*** INFORMATION Section Begins ***
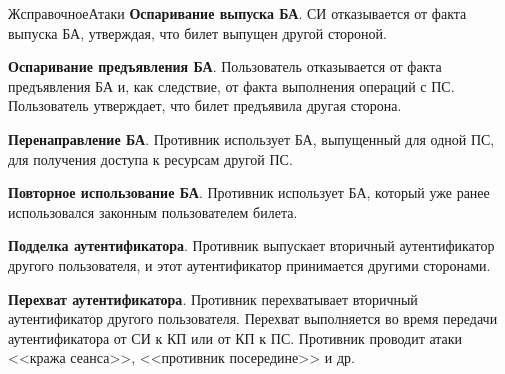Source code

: \begin{appendix}{Ж}{справочное}{Атаки}
{\bf Оспаривание выпуска БА}.
СИ отказывается от факта выпуска БА,
утверждая, что билет выпущен другой стороной.


{\bf Оспаривание предъявления БА}.
Пользователь отказывается от факта предъявления БА
и, как следствие, от факта выполнения операций с ПС.
Пользователь утверждает, что билет предъявила другая сторона.


{\bf Перенаправление БА}.
Противник использует БА, выпущенный для одной ПС,
для получения доступа к ресурсам другой ПС. 


{\bf Повторное использование БА}.
Противник использует БА, который уже ранее 
использовался законным пользователем билета.


{\bf Подделка аутентификатора}.
Противник выпускает вторичный аутентификатор другого 
пользователя, и этот аутентификатор принимается другими сторонами. 


{\bf Перехват аутентификатора}.
Противник перехватывает вторичный аутентификатор другого пользователя.
Перехват выполняется во время передачи аутентификатора от СИ к КП или 
от КП к ПС. Противник проводит атаки <<кража сеанса>>, <<противник посередине>>
и др. 



\end{appendix}
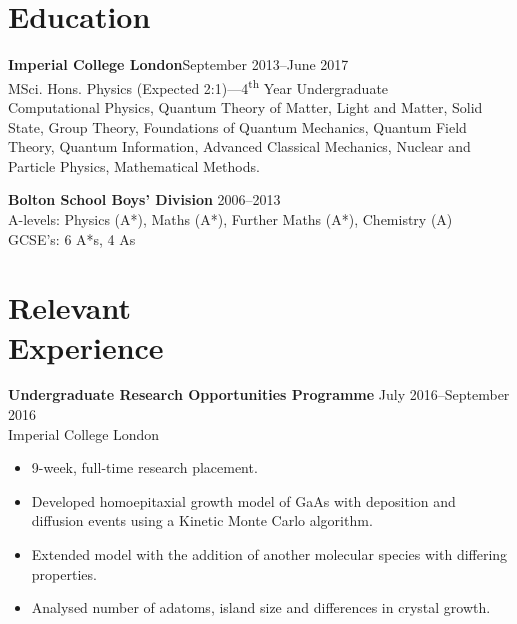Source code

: \documentclass[margin]{res}
\begin{document}
 

 
\address{{\bf Present Address} \\ 119 Latymer Court \\ Hammersmith Road \\ London, W6 7JF}
\address{{\bf Permanent Address} \\ 174 Crompton Way \\ Bolton, BL2 2SA \\}

 
\begin{resume} 
 

\section{Education}
{\bf Imperial College London}\hfill September 2013--June 2017\\
MSci. Hons. Physics (Expected 2:1)---4\textsuperscript{th} Year Undergraduate\\
Computational Physics, Quantum Theory of Matter, Light and Matter, Solid State, Group Theory, Foundations of Quantum Mechanics, Quantum Field Theory, Quantum Information, Advanced Classical Mechanics, Nuclear and Particle Physics, Mathematical Methods.

{\bf Bolton School Boys' Division} \hfill 2006--2013 \\
A-levels: Physics (A*), Maths (A*), Further Maths (A*), Chemistry (A)\\
GCSE's: 6 A*s, 4 As
 

\section{Relevant\\ Experience}

 {\bf Undergraduate Research Opportunities Programme} \hfill July 2016--September 2016\\ Imperial College London
 \begin{itemize} \itemsep -2pt  %
\item 9-week, full-time research placement.
 \item Developed homoepitaxial growth model of GaAs with deposition and diffusion events using a Kinetic Monte Carlo algorithm.
\item Extended model with the addition of another molecular species with differing properties. 
\item Analysed number of adatoms, island size and differences in crystal growth.
\end{itemize}



\end{resume}
\end{document}
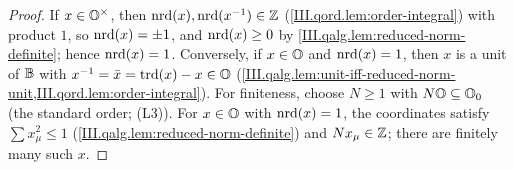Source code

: \begin{theorem}
\end{theorem}
\begin{proof}
If $x\in\mathbb{O}^\times$, then $\operatorname{nrd}(x),\operatorname{nrd}(x^{-1})\in\mathbb{Z}$ (\cref{III.qord.lem:order-integral}) with product $1$, so $\operatorname{nrd}(x)=\pm1$, and $\operatorname{nrd}(x)\ge0$ by
\cref{III.qalg.lem:reduced-norm-definite}; hence $\operatorname{nrd}(x)=1$. Conversely, if $x\in\mathbb{O}$ and $\operatorname{nrd}(x)=1$, then $x$ is a unit of $\mathbb{B}$ with
$x^{-1}=\bar x=\operatorname{trd}(x)-x\in\mathbb{O}$ (\cref{III.qalg.lem:unit-iff-reduced-norm-unit,III.qord.lem:order-integral}). For finiteness, choose $N\ge1$ with
$N\mathbb{O}\subseteq\mathbb{O}_0$ (the standard order; (L3)). For $x\in\mathbb{O}$ with $\operatorname{nrd}(x)=1$, the coordinates satisfy $\sum x_\mu^2\le1$
(\cref{III.qalg.lem:reduced-norm-definite}) and $Nx_\mu\in\mathbb{Z}$; there are finitely many such $x$.
\end{proof}

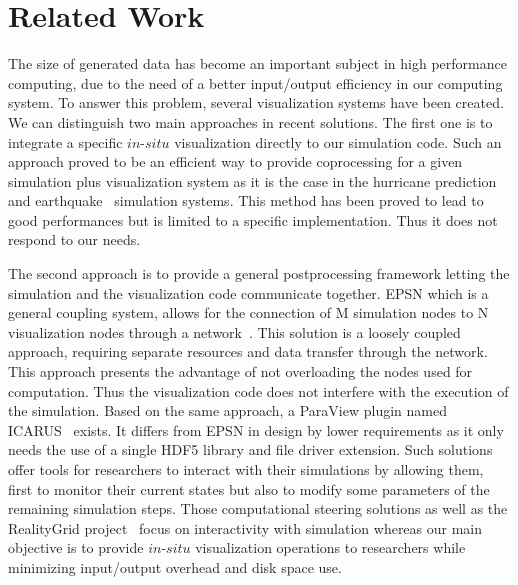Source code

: \section{Related Work}
\label{sec:related}

The size of generated data has become an important subject in high performance 
computing, due to the need of a better input/output efficiency in our computing 
system. To answer this problem, several visualization systems have been created.
We can distinguish two main approaches in recent solutions. The first one is to 
integrate a specific $in$-$situ$ visualization directly to our simulation code. 
Such an approach proved to be an efficient way to provide coprocessing for a given
simulation plus visualization system as it is the case in the hurricane
prediction~\cite{4015457} and earthquake~\cite{4090186} simulation systems.
This method has been proved to lead to good performances but is limited 
to a specific implementation. Thus it does not respond to our needs. 

The second approach is to provide a general postprocessing framework letting the
simulation and the visualization code communicate together. EPSN which is a
general coupling system, allows for the connection of M simulation nodes to N
visualization nodes through a network~\cite{4020782}. This solution is a
loosely coupled approach, requiring separate resources and data transfer
through the network. This approach presents the advantage of not overloading
the nodes used for computation. Thus the visualization code does not interfere
with the execution of the simulation. Based on the same approach, a ParaView
plugin named ICARUS~\cite{6152102}
exists. It differs from EPSN in design by lower requirements as it only needs
the use of a single HDF5 library and file driver extension. Such solutions
offer tools for researchers to interact with their simulations by allowing
them, first to monitor their current states but also to modify
some parameters of the remaining simulation steps. Those computational steering
solutions as well as the RealityGrid
project~\cite{Harting03computationalsteering} focus on interactivity with
simulation whereas our main objective is to provide $in$-$situ$ visualization
operations to researchers while minimizing input/output overhead and disk
space use. 

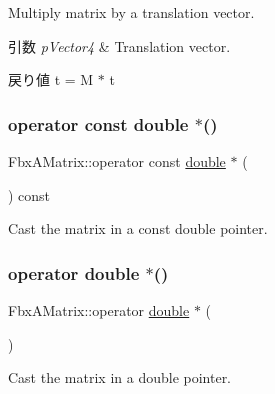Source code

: Multiply matrix by a translation vector. 
\begin{DoxyParams}{引数}
{\em p\+Vector4} & Translation vector. \\
\hline
\end{DoxyParams}
\begin{DoxyReturn}{戻り値}
t\textquotesingle{} = M $\ast$ t 
\end{DoxyReturn}
\mbox{\label{class_fbx_a_matrix_ad166e94a283e603dd71334168b7cb60d}} 
\subsubsection{\texorpdfstring{operator const double $\ast$()}{operator const double *()}}
{\footnotesize\ttfamily Fbx\+A\+Matrix\+::operator const \hyperlink{class_fbx_a_matrix_ad463edbb9fea344643297701f159faa7}{double} $\ast$ (\begin{DoxyParamCaption}{ }\end{DoxyParamCaption}) const}



Cast the matrix in a const double pointer. 

\mbox{\label{class_fbx_a_matrix_a84e411ebdbdf3be933b1db42109da89f}} 
\subsubsection{\texorpdfstring{operator double $\ast$()}{operator double *()}}
{\footnotesize\ttfamily Fbx\+A\+Matrix\+::operator \hyperlink{class_fbx_a_matrix_ad463edbb9fea344643297701f159faa7}{double} $\ast$ (\begin{DoxyParamCaption}{ }\end{DoxyParamCaption})}



Cast the matrix in a double pointer. 

\mbox{\label{class_fbx_a_matrix_a74905b993a9a8a22f8f55024b40be856}} 

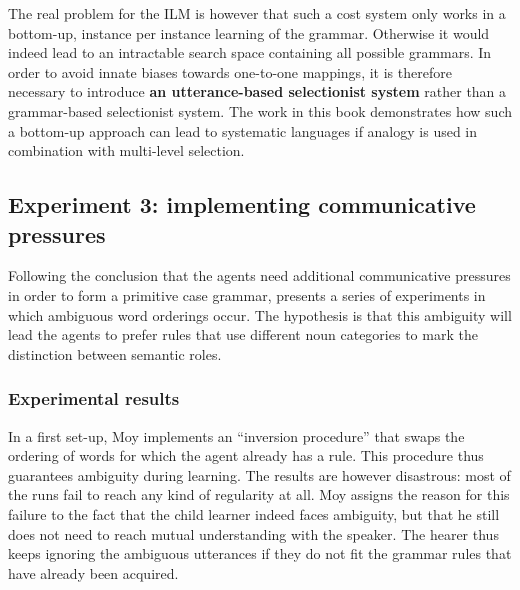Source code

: The real problem for the ILM is however that such a cost system only works in a bottom-up, instance per instance learning of the grammar. Otherwise it would indeed lead to an intractable search space containing all possible grammars. In order to avoid innate biases towards one-to-one mappings, it is therefore necessary to introduce {\bfseries an utterance-based selectionist system} rather than a grammar-based selectionist system. The work in this book demonstrates how such a bottom-up approach can lead to systematic languages if analogy is used in combination with multi-level selection.

\subsection{Experiment 3: implementing communicative pressures}

Following the conclusion that the agents need additional communicative pressures in order to form a primitive case grammar, \citet[chapter 6]{moy06case} presents a series of experiments in which ambiguous word orderings occur. The hypothesis is that this ambiguity will lead the agents to prefer rules that use different noun categories to mark the distinction between semantic roles.


\subsubsection{Experimental results}
 In a first set-up, Moy implements an ``inversion procedure'' that swaps the ordering of words for which the agent already has a rule. This procedure thus guarantees ambiguity during learning. The results are however disastrous: most of the runs fail to reach any kind of regularity at all. Moy assigns the reason for this failure to the fact that the child learner indeed faces ambiguity, but that he still does not need to reach mutual understanding with the speaker. The hearer thus keeps ignoring the ambiguous utterances if they do not fit the grammar rules that have already been acquired.

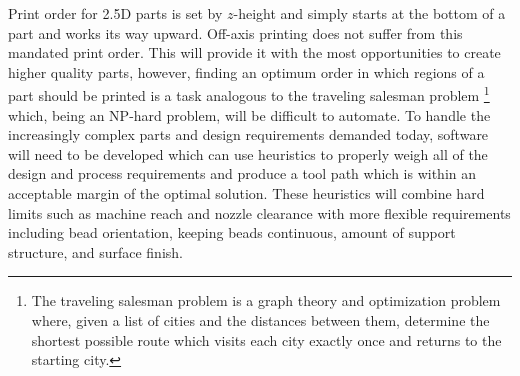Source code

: \documentclass[main.tex]{subfiles}
\begin{document}
Print order for 2.5D parts is set by $z$\nobreakdash-height and simply starts at the bottom of a part and works its way upward.
Off-axis printing does not suffer from this mandated print order.
This will provide it with the most opportunities to create higher quality parts, however, finding an optimum order in which regions of a part should be printed is a task analogous to the traveling salesman problem%
\footnote{The traveling salesman problem is a graph theory and optimization problem where, given a list of cities and the distances between them, determine the shortest possible route which visits each city exactly once and returns to the starting city.}
which, being an NP-hard problem, will be difficult to automate.
To handle the increasingly complex parts and design requirements demanded today, software will need to be developed which can use heuristics to properly weigh all of the design and process requirements and produce a tool path which is within an acceptable margin of the optimal solution.
These heuristics will combine hard limits such as machine reach and nozzle clearance with more flexible requirements including bead orientation, keeping beads continuous, amount of support structure, and surface finish.
\end{document}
*** INFORMATION Section Ends ***
Return every line of the preceding records in which the word "data" appears.

The size of generated data has become an important subject in high performance 
loosely coupled approach, requiring separate resources and data transfer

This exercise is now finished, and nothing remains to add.